Segment Open
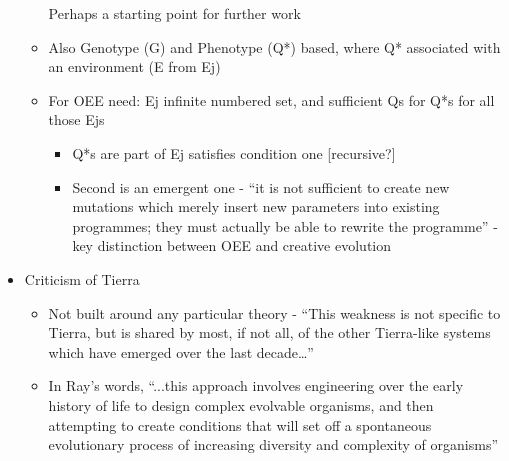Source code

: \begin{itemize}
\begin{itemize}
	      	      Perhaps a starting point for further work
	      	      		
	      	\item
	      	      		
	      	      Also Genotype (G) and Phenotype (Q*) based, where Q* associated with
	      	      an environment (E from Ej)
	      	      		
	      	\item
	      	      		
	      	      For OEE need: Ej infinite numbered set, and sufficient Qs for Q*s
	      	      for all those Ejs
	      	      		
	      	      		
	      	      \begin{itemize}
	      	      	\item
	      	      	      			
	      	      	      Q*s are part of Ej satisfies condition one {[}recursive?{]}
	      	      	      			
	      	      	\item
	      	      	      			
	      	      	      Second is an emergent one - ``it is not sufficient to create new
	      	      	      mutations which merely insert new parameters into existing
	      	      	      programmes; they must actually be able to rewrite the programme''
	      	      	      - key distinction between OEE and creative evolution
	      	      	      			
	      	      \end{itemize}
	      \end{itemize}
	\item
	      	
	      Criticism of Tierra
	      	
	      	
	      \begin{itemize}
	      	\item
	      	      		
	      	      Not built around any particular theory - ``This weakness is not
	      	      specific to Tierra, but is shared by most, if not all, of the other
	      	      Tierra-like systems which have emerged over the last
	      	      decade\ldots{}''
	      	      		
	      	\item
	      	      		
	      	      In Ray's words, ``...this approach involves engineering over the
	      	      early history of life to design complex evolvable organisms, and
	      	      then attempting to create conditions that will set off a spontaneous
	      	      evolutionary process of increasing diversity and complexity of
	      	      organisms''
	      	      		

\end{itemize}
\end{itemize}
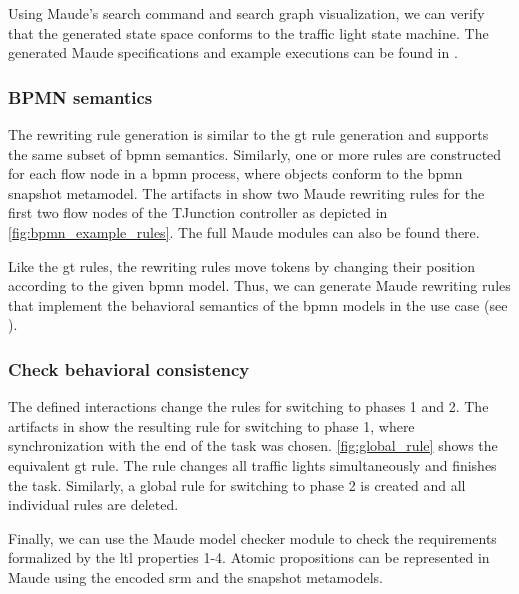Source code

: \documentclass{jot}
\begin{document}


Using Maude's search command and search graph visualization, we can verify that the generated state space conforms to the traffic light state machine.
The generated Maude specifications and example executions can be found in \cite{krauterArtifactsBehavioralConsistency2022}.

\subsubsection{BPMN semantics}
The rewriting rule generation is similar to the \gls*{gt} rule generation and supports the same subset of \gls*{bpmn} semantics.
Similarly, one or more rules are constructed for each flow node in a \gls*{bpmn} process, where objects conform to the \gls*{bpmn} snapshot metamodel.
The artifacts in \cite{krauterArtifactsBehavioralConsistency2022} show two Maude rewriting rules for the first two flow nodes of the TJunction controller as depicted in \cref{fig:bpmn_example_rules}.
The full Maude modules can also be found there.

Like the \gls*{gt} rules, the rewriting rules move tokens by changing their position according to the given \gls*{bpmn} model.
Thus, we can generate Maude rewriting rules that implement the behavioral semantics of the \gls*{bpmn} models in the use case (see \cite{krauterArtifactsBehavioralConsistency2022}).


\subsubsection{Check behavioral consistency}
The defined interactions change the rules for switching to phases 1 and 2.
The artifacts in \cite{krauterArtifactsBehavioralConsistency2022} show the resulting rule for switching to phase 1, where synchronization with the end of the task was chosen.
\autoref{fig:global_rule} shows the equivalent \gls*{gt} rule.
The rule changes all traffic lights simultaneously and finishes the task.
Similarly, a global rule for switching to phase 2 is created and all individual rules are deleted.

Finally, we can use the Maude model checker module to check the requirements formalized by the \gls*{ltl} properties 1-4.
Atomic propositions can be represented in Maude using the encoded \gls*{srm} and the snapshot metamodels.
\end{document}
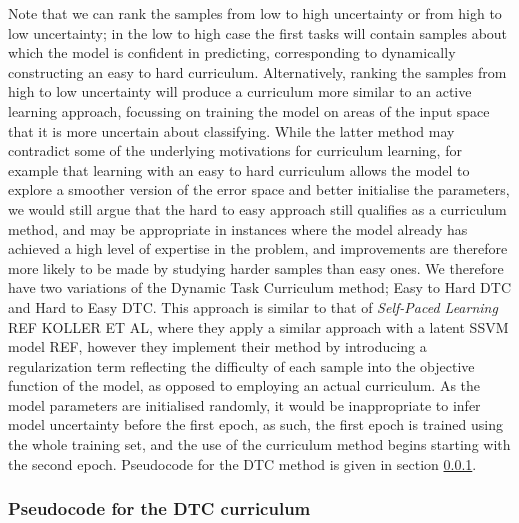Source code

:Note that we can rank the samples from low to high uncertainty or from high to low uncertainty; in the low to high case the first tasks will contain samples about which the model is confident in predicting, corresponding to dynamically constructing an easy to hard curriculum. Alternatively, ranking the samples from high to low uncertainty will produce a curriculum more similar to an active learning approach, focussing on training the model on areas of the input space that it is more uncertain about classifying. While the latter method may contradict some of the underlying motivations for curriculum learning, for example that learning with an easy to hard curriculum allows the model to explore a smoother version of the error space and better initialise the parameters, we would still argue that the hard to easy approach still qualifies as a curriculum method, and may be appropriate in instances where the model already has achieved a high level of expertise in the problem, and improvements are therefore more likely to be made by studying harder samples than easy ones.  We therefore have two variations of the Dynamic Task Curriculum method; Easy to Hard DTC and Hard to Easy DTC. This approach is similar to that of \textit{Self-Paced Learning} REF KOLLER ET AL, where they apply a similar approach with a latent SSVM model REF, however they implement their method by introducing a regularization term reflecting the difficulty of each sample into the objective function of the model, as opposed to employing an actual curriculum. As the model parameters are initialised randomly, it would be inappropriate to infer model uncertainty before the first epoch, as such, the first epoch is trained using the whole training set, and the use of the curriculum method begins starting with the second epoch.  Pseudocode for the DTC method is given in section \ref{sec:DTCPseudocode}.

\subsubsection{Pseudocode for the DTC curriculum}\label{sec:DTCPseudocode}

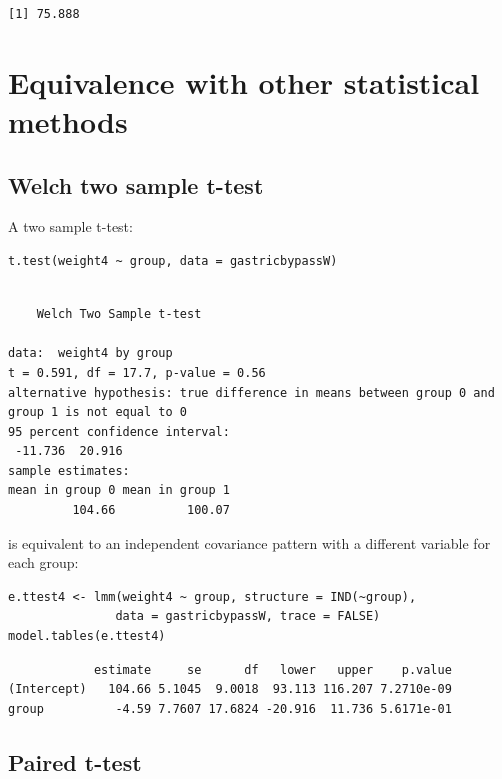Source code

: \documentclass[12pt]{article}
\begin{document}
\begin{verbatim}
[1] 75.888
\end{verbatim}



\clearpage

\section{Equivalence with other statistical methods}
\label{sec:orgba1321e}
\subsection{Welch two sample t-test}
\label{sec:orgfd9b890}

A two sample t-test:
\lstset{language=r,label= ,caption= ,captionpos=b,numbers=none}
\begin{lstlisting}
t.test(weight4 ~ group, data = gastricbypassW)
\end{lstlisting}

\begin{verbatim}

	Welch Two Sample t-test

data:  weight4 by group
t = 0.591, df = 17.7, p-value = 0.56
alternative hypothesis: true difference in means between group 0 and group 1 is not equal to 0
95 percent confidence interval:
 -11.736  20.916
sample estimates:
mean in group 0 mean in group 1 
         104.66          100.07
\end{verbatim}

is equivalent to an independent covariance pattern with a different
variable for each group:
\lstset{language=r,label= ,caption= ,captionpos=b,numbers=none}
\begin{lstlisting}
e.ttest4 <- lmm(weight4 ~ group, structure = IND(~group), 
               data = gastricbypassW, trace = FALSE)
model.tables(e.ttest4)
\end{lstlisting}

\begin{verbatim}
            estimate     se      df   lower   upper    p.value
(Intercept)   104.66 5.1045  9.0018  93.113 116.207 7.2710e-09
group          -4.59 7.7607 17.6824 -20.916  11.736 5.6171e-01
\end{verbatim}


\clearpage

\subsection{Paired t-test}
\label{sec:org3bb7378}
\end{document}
Segment Closed
Segment Open
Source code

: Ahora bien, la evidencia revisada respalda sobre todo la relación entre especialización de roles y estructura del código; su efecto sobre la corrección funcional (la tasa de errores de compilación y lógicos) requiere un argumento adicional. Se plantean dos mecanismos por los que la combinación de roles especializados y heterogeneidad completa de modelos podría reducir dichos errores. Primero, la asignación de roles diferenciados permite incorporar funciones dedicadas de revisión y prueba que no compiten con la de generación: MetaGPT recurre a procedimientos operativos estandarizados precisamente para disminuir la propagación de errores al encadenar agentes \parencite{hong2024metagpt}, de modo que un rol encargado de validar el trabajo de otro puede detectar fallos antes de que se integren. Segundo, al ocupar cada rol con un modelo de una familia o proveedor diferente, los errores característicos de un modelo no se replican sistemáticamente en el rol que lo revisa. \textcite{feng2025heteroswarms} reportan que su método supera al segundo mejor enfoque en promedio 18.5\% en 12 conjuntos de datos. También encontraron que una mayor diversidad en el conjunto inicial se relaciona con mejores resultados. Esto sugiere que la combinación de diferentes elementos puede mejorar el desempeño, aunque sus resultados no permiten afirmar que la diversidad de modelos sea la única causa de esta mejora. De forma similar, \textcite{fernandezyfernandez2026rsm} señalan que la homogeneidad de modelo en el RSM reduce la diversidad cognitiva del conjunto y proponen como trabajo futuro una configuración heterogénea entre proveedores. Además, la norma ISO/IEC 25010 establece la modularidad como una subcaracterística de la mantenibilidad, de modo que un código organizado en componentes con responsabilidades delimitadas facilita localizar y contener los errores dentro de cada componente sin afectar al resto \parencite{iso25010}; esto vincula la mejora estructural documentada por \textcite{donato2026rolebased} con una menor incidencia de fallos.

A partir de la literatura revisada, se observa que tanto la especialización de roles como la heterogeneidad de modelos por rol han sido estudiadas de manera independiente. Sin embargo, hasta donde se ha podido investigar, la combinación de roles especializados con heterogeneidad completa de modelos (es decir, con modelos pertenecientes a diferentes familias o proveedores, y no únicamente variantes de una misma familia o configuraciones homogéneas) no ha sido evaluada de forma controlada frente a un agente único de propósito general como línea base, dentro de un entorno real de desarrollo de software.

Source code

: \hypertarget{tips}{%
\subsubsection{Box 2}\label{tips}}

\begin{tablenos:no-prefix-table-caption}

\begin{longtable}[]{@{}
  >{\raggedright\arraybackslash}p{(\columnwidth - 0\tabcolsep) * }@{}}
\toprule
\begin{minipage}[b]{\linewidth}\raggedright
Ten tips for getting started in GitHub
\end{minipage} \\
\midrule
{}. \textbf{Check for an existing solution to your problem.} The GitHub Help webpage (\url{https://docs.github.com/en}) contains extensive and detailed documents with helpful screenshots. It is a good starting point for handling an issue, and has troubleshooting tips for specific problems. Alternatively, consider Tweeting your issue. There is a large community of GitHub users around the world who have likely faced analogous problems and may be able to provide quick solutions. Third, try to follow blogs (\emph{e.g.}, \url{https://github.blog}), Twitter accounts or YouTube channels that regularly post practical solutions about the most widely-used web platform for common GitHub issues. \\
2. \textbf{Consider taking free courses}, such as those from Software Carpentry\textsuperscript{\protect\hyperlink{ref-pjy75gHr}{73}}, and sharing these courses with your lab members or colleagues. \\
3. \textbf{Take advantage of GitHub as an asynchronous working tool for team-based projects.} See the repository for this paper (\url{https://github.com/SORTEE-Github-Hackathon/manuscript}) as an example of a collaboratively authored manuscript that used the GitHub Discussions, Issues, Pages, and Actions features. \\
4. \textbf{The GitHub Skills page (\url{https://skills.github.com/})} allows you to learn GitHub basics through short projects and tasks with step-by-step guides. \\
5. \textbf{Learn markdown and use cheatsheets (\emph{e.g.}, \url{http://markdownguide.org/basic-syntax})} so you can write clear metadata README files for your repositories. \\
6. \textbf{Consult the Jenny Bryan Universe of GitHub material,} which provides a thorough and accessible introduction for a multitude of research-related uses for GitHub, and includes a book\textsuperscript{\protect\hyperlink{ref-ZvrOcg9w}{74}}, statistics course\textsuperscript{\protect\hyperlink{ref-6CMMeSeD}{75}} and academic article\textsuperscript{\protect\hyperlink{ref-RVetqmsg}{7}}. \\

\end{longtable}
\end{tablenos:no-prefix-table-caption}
Segment Closed
## Exercise details
Begin with the line above that has "t.test(weight4 ~ group, data" and continue through the line that has "t = 0.591, df = 17.7, p-value = 0.56", setting each one down exactly. Stop there.

## Output for this task
t.test(weight4 ~ group, data = gastricbypassW)
\end{lstlisting}

\begin{verbatim}

	Welch Two Sample t-test

data:  weight4 by group
t = 0.591, df = 17.7, p-value = 0.56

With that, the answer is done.